(Problem): Of the lines in the data below, write out exactly those from the one holding "<p>Необходимо определить был" through the one holding "<p>Мы получаем историю", both included.

(Plain-text document sources)
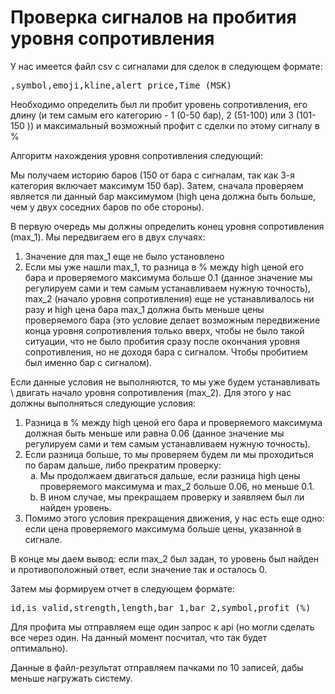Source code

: <html lang="en">
<body>
    <h1>Проверка сигналов на пробития уровня сопротивления</h1>
    <p>У нас имеется файл csv с сигналами для сделок в следующем формате:</p>
    <pre>,symbol,emoji,kline,alert_price,Time_(MSK)</pre>
    <p>Необходимо определить был ли пробит уровень сопротивления, его длину (и тем самым его категорию - 1 (0-50 бар), 2 (51-100) или 3 (101-150 )) и максимальный возможный профит с сделки по этому сигналу в %</p>
    <p>Алгоритм нахождения уровня сопротивления следующий:</p>
    <p>Мы получаем историю баров (150 от бара с сигналам, так как 3-я категория включает максимум 150 бар). Затем, сначала проверяем является ли данный бар максимумом (high цена должна быть больше, чем у двух соседних баров по обе стороны).</p>
    <p>В первую очередь мы должны определить конец уровня сопротивления (max_1). Мы передвигаем его в двух случаях:</p>
    <ol>
        <li>Значение для max_1 еще не было установлено</li>
        <li>Если мы уже нашли max_1, то разница в % между high ценой его бара и проверяемого максимума больше 0.1 (данное значение мы регулируем сами и тем самым устанавливаем нужную точность), max_2 (начало уровня сопротивления) еще не устанавливалось ни разу и high цена бара max_1 должна быть меньше цены проверяемого бара (это условие делает возможным передвижение конца уровня сопротивления только вверх, чтобы не было такой ситуации, что не было пробития сразу после окончания уровня сопротивления, но не доходя бара с сигналом. Чтобы пробитием был именно бар с сигналом).</li>
    </ol>
    <p>Если данные условия не выполняются, то мы уже будем устанавливать \ двигать начало уровня сопротивления (max_2). Для этого у нас должны выполняться следующие условия:</p>
    <ol>
        <li>Разница в % между high ценой его бара и проверяемого максимума должная быть меньше или равна 0.06 (данное значение мы регулируем сами и тем самым устанавливаем нужную точность).</li>
        <li>Если разница больше, то мы проверяем будем ли мы проходиться по барам дальше, либо прекратим проверку:
            <ol type="a">
                <li>Мы продолжаем двигаться дальше, если разница high цены проверяемого максимума и max_2 больше 0.06, но меньше 0.1.</li>
                <li>В ином случае, мы прекращаем проверку и заявляем был ли найден уровень.</li>
            </ol>
        </li>
        <li>Помимо этого условия прекращения движения, у нас есть еще одно: если цена проверяемого максимума больше цены, указанной в сигнале.</li>
    </ol>
    <p>В конце мы даем вывод: если max_2 был задан, то уровень был найден и противоположный ответ, если значение так и осталось 0.</p>
    <p>Затем мы формируем отчет в следующем формате:</p>
    <pre>id,is_valid,strength,length,bar_1,bar_2,symbol,profit (%)</pre>
    <p>Для профита мы отправляем еще один запрос к api (но могли сделать все через один. На данный момент посчитал, что так будет оптимально).</p>
    <p>Данные в файл-результат отправляем пачками по 10 записей, дабы меньше нагружать систему.</p>
</body>
</html>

(Your response):
    <p>Необходимо определить был ли пробит уровень сопротивления, его длину (и тем самым его категорию - 1 (0-50 бар), 2 (51-100) или 3 (101-150 )) и максимальный возможный профит с сделки по этому сигналу в %</p>
    <p>Алгоритм нахождения уровня сопротивления следующий:</p>
    <p>Мы получаем историю баров (150 от бара с сигналам, так как 3-я категория включает максимум 150 бар). Затем, сначала проверяем является ли данный бар максимумом (high цена должна быть больше, чем у двух соседних баров по обе стороны).</p>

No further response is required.